What to produce ->
Within the data that follows, set down exactly the lines from the one containing "While everyone seems" through the one containing "#### Graphical User Interface", both ends included.

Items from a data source
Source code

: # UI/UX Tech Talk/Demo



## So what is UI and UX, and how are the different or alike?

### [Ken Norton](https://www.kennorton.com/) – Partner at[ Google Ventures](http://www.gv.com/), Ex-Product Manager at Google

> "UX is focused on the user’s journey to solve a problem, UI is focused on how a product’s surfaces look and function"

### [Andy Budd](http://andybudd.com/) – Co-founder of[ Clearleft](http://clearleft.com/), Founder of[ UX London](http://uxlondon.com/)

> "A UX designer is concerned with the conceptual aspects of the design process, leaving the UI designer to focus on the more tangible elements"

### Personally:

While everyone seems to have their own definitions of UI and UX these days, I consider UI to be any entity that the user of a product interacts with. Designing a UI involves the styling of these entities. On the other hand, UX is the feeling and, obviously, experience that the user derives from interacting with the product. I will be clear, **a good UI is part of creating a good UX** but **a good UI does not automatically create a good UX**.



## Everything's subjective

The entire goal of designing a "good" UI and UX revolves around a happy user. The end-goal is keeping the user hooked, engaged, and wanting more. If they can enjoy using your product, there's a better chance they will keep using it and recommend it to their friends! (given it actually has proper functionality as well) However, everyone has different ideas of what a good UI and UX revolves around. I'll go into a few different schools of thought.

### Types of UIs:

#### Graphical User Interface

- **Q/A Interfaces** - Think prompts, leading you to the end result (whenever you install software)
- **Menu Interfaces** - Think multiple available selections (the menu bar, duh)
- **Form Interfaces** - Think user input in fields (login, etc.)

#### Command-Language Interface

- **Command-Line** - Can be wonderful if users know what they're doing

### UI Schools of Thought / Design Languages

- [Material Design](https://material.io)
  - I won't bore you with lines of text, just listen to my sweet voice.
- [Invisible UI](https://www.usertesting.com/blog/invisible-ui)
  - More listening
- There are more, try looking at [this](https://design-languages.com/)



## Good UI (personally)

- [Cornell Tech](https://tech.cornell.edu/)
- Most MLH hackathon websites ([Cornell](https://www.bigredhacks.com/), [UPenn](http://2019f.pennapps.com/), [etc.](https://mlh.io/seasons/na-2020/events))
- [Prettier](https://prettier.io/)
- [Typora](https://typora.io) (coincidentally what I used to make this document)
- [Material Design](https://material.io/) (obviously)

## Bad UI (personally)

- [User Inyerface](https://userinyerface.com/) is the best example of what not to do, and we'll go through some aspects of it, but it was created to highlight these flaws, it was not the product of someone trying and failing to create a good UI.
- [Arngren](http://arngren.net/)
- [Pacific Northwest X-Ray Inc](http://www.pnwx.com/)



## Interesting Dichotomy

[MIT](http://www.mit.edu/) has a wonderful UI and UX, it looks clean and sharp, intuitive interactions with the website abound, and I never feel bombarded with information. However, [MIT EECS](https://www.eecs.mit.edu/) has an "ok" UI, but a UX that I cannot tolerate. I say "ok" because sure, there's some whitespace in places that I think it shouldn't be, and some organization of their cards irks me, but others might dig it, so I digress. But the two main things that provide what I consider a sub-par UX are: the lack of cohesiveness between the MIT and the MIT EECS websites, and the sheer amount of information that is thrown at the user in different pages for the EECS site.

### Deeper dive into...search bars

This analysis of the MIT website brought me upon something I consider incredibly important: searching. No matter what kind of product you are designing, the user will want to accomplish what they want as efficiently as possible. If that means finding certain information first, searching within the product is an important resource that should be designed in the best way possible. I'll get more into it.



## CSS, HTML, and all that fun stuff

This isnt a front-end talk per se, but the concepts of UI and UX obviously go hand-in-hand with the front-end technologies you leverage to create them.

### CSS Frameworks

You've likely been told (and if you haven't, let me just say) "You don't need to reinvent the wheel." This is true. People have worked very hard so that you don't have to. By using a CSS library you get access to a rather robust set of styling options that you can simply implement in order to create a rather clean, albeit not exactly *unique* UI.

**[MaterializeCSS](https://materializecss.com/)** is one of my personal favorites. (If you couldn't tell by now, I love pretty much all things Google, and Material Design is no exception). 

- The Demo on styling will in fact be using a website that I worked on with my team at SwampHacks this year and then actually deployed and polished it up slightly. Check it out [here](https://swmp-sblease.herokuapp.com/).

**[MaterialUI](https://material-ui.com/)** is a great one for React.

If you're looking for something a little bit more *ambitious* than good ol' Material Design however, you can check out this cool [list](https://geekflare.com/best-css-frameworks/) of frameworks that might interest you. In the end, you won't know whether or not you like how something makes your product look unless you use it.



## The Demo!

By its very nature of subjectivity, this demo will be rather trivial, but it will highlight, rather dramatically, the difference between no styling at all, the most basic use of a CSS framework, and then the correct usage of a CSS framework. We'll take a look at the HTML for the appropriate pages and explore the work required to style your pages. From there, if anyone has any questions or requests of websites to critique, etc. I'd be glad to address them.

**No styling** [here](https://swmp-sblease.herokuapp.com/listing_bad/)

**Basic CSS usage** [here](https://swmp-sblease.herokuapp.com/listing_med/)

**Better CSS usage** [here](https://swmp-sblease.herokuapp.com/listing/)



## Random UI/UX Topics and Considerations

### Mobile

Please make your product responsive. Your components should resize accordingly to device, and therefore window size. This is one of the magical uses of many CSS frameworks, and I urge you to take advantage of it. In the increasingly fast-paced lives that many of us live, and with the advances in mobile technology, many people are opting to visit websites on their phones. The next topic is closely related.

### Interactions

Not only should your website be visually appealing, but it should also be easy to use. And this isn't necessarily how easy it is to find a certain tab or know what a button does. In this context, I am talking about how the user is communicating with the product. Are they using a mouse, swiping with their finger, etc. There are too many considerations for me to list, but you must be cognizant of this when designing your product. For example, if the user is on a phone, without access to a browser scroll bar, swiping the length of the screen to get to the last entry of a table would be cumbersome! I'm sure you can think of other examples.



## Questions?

Result of this exercise ->
While everyone seems to have their own definitions of UI and UX these days, I consider UI to be any entity that the user of a product interacts with. Designing a UI involves the styling of these entities. On the other hand, UX is the feeling and, obviously, experience that the user derives from interacting with the product. I will be clear, **a good UI is part of creating a good UX** but **a good UI does not automatically create a good UX**.



## Everything's subjective

The entire goal of designing a "good" UI and UX revolves around a happy user. The end-goal is keeping the user hooked, engaged, and wanting more. If they can enjoy using your product, there's a better chance they will keep using it and recommend it to their friends! (given it actually has proper functionality as well) However, everyone has different ideas of what a good UI and UX revolves around. I'll go into a few different schools of thought.

### Types of UIs:

#### Graphical User Interface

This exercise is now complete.